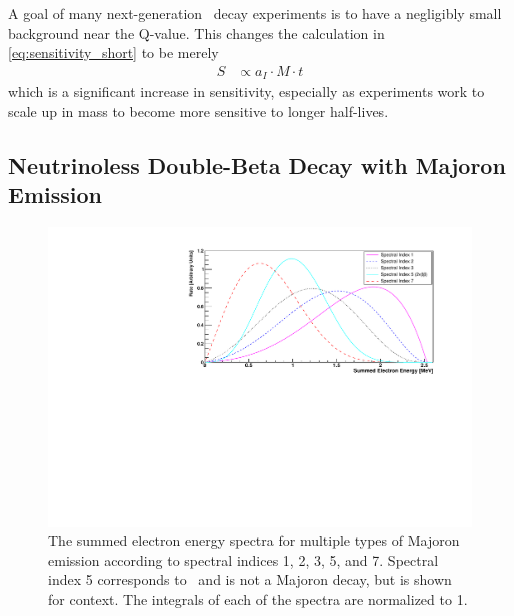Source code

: A goal of many next-generation \zeronubb~decay experiments is to have a negligibly small background near the Q-value. This changes the calculation in \autoref{eq:sensitivity_short} to be merely
\begin{align}
    S &\propto a_I \cdot M \cdot t
\end{align}
which is a significant increase in sensitivity, especially as experiments work to scale up in mass to become more sensitive to longer half-lives.
\subsection{Neutrinoless Double-Beta Decay with Majoron Emission}
\label{ssec:Neutrinoless Double-Beta Decay with Majoron Emisison}

\begin{figure}
    \centering
    \includegraphics[width=0.8\linewidth]{Figures/EnergySpectrum_fixedFermi.pdf}
    \caption[The summed electron energy spectra for multiple types of Majoron emission according to spectral indices 1, 2, 3, 5, and 7.]{The summed electron energy spectra for multiple types of Majoron emission according to spectral indices 1, 2, 3, 5, and 7. Spectral index 5 corresponds to \twonubb~and is not a Majoron decay, but is shown for context. The integrals of each of the spectra are normalized to 1.}
    \label{fig:Majoron Spectrum}
\end{figure}

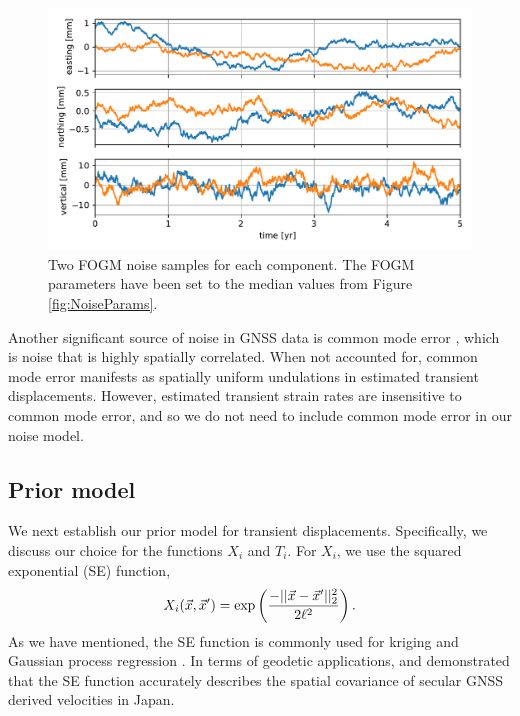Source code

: \documentclass[extra,mreferee]{gji}
\begin{document}
\begin{figure}
\includegraphics{figures/noise/noise-samples.pdf}
\caption{
Two FOGM noise samples for each component. The FOGM parameters
have been set to the median values from Figure \ref{fig:NoiseParams}.
}   
\label{fig:NoiseSamples}
\end{figure}


Another significant source of noise in GNSS data is common mode error
\citep[e.g.,][]{Wdowinski1997,Dong2006}, which is noise that is highly
spatially correlated. When not accounted for, common mode error
manifests as spatially uniform undulations in estimated transient
displacements. However, estimated transient strain rates are
insensitive to common mode error, and so we do not need to include
common mode error in our noise model.

\subsection{Prior model}\label{sec:SignalModel}


We next establish our prior model for transient displacements.
Specifically, we discuss our choice for the functions $X_i$ and $T_i$.
For $X_i$, we use the squared exponential (SE) function,
\begin{equation}\label{eq:SE}
X_i(\vec{x},\vec{x}') = \exp\left(\frac{-||\vec{x} - \vec{x}'||_2^2}{2 \ell^2}\right).
\end{equation}
As we have mentioned, the SE function is commonly used for kriging
\citep[e.g,][]{Cressie1992} and Gaussian process regression
\citep[e.g.,][]{Rasmussen2006}. In terms of geodetic applications,
\citet{Kato1998} and \cite{El-Fiky1999} demonstrated that the SE
function accurately describes the spatial covariance of secular GNSS
derived velocities in Japan. 
\end{document}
==================================================
Work to complete:
Among the lines of the records, copy out each one that contains the word "model".

Answer to the exercise:
common mode error in our noise model.
\subsection{Prior model}\label{sec:SignalModel}
We next establish our prior model for transient displacements.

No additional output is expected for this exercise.